Among the issues raised by the participants was the existence of gaps in scientific knowledge that hinder action to conduct a transition toward ocean sustainability, especially in the countries of the Global South. “The discussion focused on ways of strengthening ocean sustainability as part of the effort to tackle the climate crisis, as well as the importance of ocean science and its development in the Global South. We invited several experts with experience in producing or funding science in the Global South to discuss how to create more mechanisms and strengthen them so we can produce the ocean science we need for the future of the planet we desire,” Turra told Agência FAPESP.
Ocean Pavilion
Both panels with participation by FAPESP were held in the Ocean Pavilion, an initiative designed to raise the visibility of the oceans and highlight their importance to climate negotiations and all life on the planet.

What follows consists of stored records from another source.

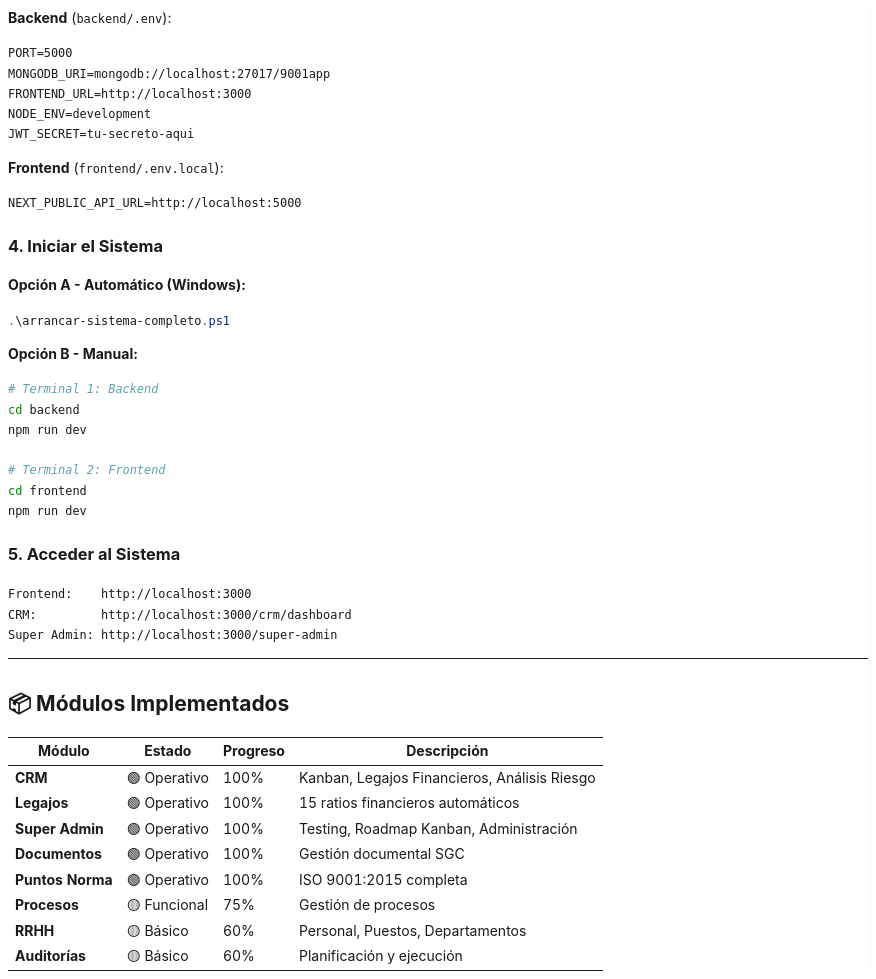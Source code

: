 **Backend** (`backend/.env`):
```env
PORT=5000
MONGODB_URI=mongodb://localhost:27017/9001app
FRONTEND_URL=http://localhost:3000
NODE_ENV=development
JWT_SECRET=tu-secreto-aqui
```

**Frontend** (`frontend/.env.local`):
```env
NEXT_PUBLIC_API_URL=http://localhost:5000
```

### 4. Iniciar el Sistema

**Opción A - Automático (Windows):**
```powershell
.\arrancar-sistema-completo.ps1
```

**Opción B - Manual:**
```bash
# Terminal 1: Backend
cd backend
npm run dev

# Terminal 2: Frontend
cd frontend
npm run dev
```

### 5. Acceder al Sistema
```
Frontend:    http://localhost:3000
CRM:         http://localhost:3000/crm/dashboard
Super Admin: http://localhost:3000/super-admin
```

---

## 📦 Módulos Implementados

| Módulo | Estado | Progreso | Descripción |
|--------|--------|----------|-------------|
| **CRM** | 🟢 Operativo | 100% | Kanban, Legajos Financieros, Análisis Riesgo |
| **Legajos** | 🟢 Operativo | 100% | 15 ratios financieros automáticos |
| **Super Admin** | 🟢 Operativo | 100% | Testing, Roadmap Kanban, Administración |
| **Documentos** | 🟢 Operativo | 100% | Gestión documental SGC |
| **Puntos Norma** | 🟢 Operativo | 100% | ISO 9001:2015 completa |
| **Procesos** | 🟡 Funcional | 75% | Gestión de procesos |
| **RRHH** | 🟡 Básico | 60% | Personal, Puestos, Departamentos |
| **Auditorías** | 🟡 Básico | 60% | Planificación y ejecución |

Organized by WHOI and the Scripps Institute of Oceanography, part of the University of California San Diego (UCSD), the Ocean Pavilion was the venue for more than 80 events and meetings during the two weeks of COP28, including a series of in-depth discussions on such topics as rising sea levels, climate and the living ocean, and the blue economy and finance (read more at: agencia.fapesp.br/50266).
A five-minute video on oceanographic research in São Paulo was exhibited during the event. Produced by FAPESP’s communication unit, it features interviews with Marco Antonio Zago, President of FAPESP, and Carlos Gilberto Carlotti Junior, Rector of USP. They talk about their institutions’ support for oceanographic research in the state.
The video also features footage from Diário de Bordo, a series of short films produced by Agência FAPESP aboard the Marion Dufresne, one of the world’s largest ocean research vessels, as it takes Brazilian and French researchers on the Amaryllis oceanographic expedition. The seven episodes of Diário de Bordo are available from Agência FAPESP on its YouTube channel.